The Lilac House is a queer, feminist, and working-class curatorial counter-practice by Jazz Swali and Marta Marsicka.
The Lilac House is concerned with:
A. The precarity and erasure of marginalised curators
B. The omission of curators from national and public discourse on creative capital
C. The mental health and well-being of marginalised curators
D. The need to imagine and construct curatorial futures for those on the margins
E. The value of solidarity, sustainability, safety, and security through collaborative practice
The Lilac House is creating space for critical dialogue, resistance, and joy.
Saziso Phiri is a Nottingham-based curator, producer, and artist-mentor with over a decade of experience working across the UK and internationally. Her practice focuses on first- and second-generation British diasporic artists exploring dual identity, as well as public art in informal spaces such as graffiti and street art. Passionate about supporting emerging practitioners, Saziso integrates mentorship and professional development into her curatorial work, fostering growth for artists within the first decade of their practice. She is currently Programme Manager - Culture Lab at Hood Futures Studio in Birmingham.
Ricardo Reverón Blanco is a writer, curator and mentor. He has curated contemporary exhibitions and artistic programmes for organisations such as Aspex Portsmouth, Photoworks and Peckham24. He is one of four co-founders of UnderExposed, a photography platform and collective dedicated to encouraging artistic collaboration. Ricardo’s practice is informed by collectivity and supportive methodologies for artistic production, dissemination and assimilation.

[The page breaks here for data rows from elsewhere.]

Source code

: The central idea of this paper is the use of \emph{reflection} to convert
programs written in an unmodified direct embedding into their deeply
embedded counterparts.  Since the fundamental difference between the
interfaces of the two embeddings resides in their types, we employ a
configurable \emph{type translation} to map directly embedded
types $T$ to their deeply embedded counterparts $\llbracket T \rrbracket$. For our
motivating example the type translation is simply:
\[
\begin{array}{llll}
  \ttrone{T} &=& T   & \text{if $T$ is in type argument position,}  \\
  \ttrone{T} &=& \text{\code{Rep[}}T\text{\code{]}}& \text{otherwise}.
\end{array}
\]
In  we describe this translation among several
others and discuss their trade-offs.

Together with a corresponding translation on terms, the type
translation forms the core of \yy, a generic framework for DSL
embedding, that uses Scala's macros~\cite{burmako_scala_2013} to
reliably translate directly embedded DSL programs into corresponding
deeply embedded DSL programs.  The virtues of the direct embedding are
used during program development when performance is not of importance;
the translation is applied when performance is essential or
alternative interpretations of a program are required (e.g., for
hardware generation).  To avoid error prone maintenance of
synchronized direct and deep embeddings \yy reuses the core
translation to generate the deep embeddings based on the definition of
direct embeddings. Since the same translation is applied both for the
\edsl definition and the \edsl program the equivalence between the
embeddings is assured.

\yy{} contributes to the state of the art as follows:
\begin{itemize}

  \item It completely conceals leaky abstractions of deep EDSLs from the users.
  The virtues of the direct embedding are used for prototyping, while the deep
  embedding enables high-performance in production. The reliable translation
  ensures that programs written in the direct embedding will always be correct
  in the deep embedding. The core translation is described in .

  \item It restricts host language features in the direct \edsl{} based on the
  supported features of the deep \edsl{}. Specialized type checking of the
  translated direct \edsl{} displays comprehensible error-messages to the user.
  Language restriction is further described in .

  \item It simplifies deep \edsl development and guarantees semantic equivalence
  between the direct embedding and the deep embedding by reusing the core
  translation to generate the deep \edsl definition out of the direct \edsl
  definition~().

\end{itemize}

Recent curated exhibitions include 'Labours of Love' (2025) a queer exhibition co-curated with Gemma Rolls-Bentley featuring works by Emily Witham, Alana Lake, BoyBlue and Daira Ronzoni for UK Pride, 'Traces of the Non-Existent' (2025) by Ebun Sodipo, 'CLASSifications' (2024) featuring Dinu Li, Jamila Prowse, Jasleen Kaur and Joshua Raffell, '☰pa●○pa☴' (2023) by Rae-Yen Song, and 'Home is Not a Place' (2022) by Johnny Pitts co-curated with Shoair Mavlian amongst many others.